He is the same employee, the 44-year-old Shiraaz Sookralli, who last year was the target of allegations of fraud in a lawsuit against customers, a case that the shop owner considered to be an isolated incident & # 39 ;.

Champion Porsche at Pompano Beach, Fla., Which in the earlier case was one of the co-defendants, now sues Sookralli – the former vice president of the store of marketing and a salesman at the dealership for 10 years – and two others about an alleged schedule with fake orders for rare 911 GT3 and 911 GT2 RS models that lasted more than a year.

"We are going to make sure that the customers become healthy," said Tony Sciple, general manager at Champion Porsche, at Automotive News.
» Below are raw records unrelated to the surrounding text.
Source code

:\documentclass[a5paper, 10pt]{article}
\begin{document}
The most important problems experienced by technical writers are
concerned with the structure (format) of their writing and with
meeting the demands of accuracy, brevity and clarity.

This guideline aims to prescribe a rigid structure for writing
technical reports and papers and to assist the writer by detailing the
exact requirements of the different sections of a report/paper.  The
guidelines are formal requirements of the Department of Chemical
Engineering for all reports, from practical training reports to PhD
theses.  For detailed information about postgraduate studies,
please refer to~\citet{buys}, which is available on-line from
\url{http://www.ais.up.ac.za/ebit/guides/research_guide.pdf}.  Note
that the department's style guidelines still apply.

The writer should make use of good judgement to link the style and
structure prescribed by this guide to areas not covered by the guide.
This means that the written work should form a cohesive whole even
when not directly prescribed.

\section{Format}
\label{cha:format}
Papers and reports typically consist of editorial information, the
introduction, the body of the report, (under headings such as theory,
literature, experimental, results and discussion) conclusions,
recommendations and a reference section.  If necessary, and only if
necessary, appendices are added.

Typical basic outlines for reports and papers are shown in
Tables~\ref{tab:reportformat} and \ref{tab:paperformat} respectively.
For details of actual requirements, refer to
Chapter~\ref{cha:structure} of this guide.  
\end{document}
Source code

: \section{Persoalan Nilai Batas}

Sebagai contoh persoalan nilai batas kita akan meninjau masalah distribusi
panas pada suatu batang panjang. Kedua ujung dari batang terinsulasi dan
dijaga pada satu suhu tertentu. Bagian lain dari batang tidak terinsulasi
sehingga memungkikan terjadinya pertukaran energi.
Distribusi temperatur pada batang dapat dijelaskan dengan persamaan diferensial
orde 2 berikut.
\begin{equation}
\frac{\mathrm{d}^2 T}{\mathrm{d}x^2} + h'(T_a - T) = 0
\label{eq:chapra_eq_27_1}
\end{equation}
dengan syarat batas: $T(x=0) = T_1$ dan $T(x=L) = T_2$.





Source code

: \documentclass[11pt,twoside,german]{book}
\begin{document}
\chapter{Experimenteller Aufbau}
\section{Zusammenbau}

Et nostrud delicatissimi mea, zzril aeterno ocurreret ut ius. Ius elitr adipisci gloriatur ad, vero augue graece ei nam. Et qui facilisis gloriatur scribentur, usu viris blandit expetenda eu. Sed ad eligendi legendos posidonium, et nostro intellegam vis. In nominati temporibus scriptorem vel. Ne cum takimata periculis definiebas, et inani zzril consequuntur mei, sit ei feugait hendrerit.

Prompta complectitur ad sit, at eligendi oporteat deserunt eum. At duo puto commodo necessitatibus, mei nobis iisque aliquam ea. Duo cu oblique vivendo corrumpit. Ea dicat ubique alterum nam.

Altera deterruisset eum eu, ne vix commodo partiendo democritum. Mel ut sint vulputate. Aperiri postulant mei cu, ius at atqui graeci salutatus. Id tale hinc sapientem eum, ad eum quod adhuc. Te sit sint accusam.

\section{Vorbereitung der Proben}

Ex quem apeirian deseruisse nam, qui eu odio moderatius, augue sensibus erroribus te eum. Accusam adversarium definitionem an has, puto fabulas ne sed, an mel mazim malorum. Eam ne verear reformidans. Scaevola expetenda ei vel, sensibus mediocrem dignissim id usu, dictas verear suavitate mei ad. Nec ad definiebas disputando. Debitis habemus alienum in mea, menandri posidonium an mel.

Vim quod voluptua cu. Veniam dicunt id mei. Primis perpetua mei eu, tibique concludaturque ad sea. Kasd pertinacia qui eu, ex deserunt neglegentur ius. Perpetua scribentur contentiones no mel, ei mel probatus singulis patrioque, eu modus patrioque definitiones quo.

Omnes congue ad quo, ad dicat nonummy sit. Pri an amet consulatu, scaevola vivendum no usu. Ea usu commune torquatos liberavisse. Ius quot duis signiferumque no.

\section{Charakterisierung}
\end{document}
Copans Motors Inc., which does business as Champion Porsche, filed the lawsuit on 7 September in court against Sookralli; his wife, Vimla Sookralli, from Plantation Acres, Fla.; Devika Budhram from Plantation, Fla.; and Champion Autosport.

Champion Autosport, claimed Copans, was a fictional entity created by two of the suspects to collect deposits from customers who believe they were buying limited-edition Porsches from the Champion dealer, then the funds were transferred to personal accounts.

It is not unusual for Porsche buyers to pay dealers large premiums and large deposits for much-requested models and wait months or longer for their orders.

Sookralli, according to the trial, presented potential buyers with fraudulent buyer deposit agreements & # 39; These agreements contain no manufacturer or allocation information about the vehicles and contain false and fraudulent information about the seller, the suit said, and Sookralli never ordered vehicles.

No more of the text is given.